1-) İlk paragrafınızın cevabı zaten alıntıladığınız yazı ve mutlak cevap, yazdığınız yazı bile doğrulaması.
2-) İkinci paragrafınızın cevabı da en üstteki aynı cevap. Devamı ve ilave olarak ise:
İlgilenmiyor? Bırakın tanrının varlığını ispat edebileceğini düşünmeyi bu ispat için gerekli alet ya da ölçme biçme metodunu hayal dahi edebilse bilimin en büyük ilgi konusu bu olurdu.

Son paragrafınız dini argümanlar, yorum yok.

Sizin temadan bir özentilik yapayım

***Bana sonsuz ispatlarınızdan en çok "ispat" olduğuna inandığınız şeyi söyler misiniz?

Bakalım o şey gerçekten objektif bir ispat mı yoksa bir dogmatik temellere dayanan bir inanç mı?

Kusura bakmayın. Siz akıllısınız ama bende aptal sayılmam yani.
1-) Hem bilimsel kanıtı yok deyip hem de bilimin konusu bile olmadığını söyleyen birine hiçbir cevap vermem.
2-) Yukarıda belirttiğim aşağıdaki sorulara....
Diyelim ki tanrı var gördük ve herkese de gösterdik, elimizle dokunduk hatta çimdikledik.
Tanrı olduğunu sana-bize nasıl ispat edecek.?
Hadi hepsini geçtim.
*** İnkar edenler desin ki şu şartlarda şu nitelikte ki varlık tanrıdır ve herkesin bilimsel olarak bunu kabul etmesi gerekir?
*** Ya da tanrı tam karşımızda iken tanrı olduğunu nasıl ispat eder?
*** Ya da birisi karşımızda duran bir varlığın tanrı olduğunu nasıl ispat eder?

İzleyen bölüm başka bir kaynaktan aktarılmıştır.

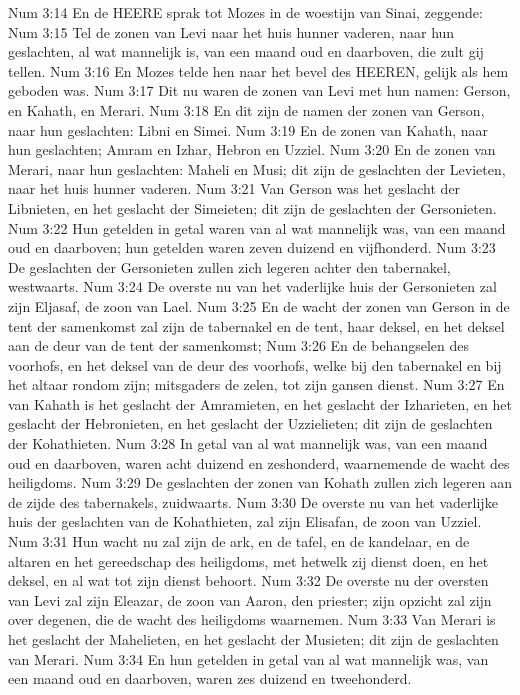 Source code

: Num 3:14  En de HEERE sprak tot Mozes in de woestijn van Sinai, zeggende:
Num 3:15  Tel de zonen van Levi naar het huis hunner vaderen, naar hun geslachten, al wat mannelijk is, van een maand oud en daarboven, die zult gij tellen.
Num 3:16  En Mozes telde hen naar het bevel des HEEREN, gelijk als hem geboden was.
Num 3:17  Dit nu waren de zonen van Levi met hun namen: Gerson, en Kahath, en Merari.
Num 3:18  En dit zijn de namen der zonen van Gerson, naar hun geslachten: Libni en Simei.
Num 3:19  En de zonen van Kahath, naar hun geslachten; Amram en Izhar, Hebron en Uzziel.
Num 3:20  En de zonen van Merari, naar hun geslachten: Maheli en Musi; dit zijn de geslachten der Levieten, naar het huis hunner vaderen.
Num 3:21  Van Gerson was het geslacht der Libnieten, en het geslacht der Simeieten; dit zijn de geslachten der Gersonieten.
Num 3:22  Hun getelden in getal waren van al wat mannelijk was, van een maand oud en daarboven; hun getelden waren zeven duizend en vijfhonderd.
Num 3:23  De geslachten der Gersonieten zullen zich legeren achter den tabernakel, westwaarts.
Num 3:24  De overste nu van het vaderlijke huis der Gersonieten zal zijn Eljasaf, de zoon van Lael.
Num 3:25  En de wacht der zonen van Gerson in de tent der samenkomst zal zijn de tabernakel en de tent, haar deksel, en het deksel aan de deur van de tent der samenkomst;
Num 3:26  En de behangselen des voorhofs, en het deksel van de deur des voorhofs, welke bij den tabernakel en bij het altaar rondom zijn; mitsgaders de zelen, tot zijn gansen dienst.
Num 3:27  En van Kahath is het geslacht der Amramieten, en het geslacht der Izharieten, en het geslacht der Hebronieten, en het geslacht der Uzzielieten; dit zijn de geslachten der Kohathieten.
Num 3:28  In getal van al wat mannelijk was, van een maand oud en daarboven, waren acht duizend en zeshonderd, waarnemende de wacht des heiligdoms.
Num 3:29  De geslachten der zonen van Kohath zullen zich legeren aan de zijde des tabernakels, zuidwaarts.
Num 3:30  De overste nu van het vaderlijke huis der geslachten van de Kohathieten, zal zijn Elisafan, de zoon van Uzziel.
Num 3:31  Hun wacht nu zal zijn de ark, en de tafel, en de kandelaar, en de altaren en het gereedschap des heiligdoms, met hetwelk zij dienst doen, en het deksel, en al wat tot zijn dienst behoort.
Num 3:32  De overste nu der oversten van Levi zal zijn Eleazar, de zoon van Aaron, den priester; zijn opzicht zal zijn over degenen, die de wacht des heiligdoms waarnemen.
Num 3:33  Van Merari is het geslacht der Mahelieten, en het geslacht der Musieten; dit zijn de geslachten van Merari.
Num 3:34  En hun getelden in getal van al wat mannelijk was, van een maand oud en daarboven, waren zes duizend en tweehonderd.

.....hayali olarak dahi değinmemiş birinin demek istediği tek şey şudur. ''Her koşulda reddederim.''

Açık olan ve doğru söylediğiniz bir konu var. Söylediğiniz tek şey bilim ve tanrının varlığı bilimin konusu değil. Hem de bilimsel fikir duymak ya da bilimsel ispat mı istiyorsunuz?
Saçmalık.

Nezaketen kabaca cevap vereyim. Elma çok güzel. Bu yüzden tanrı var.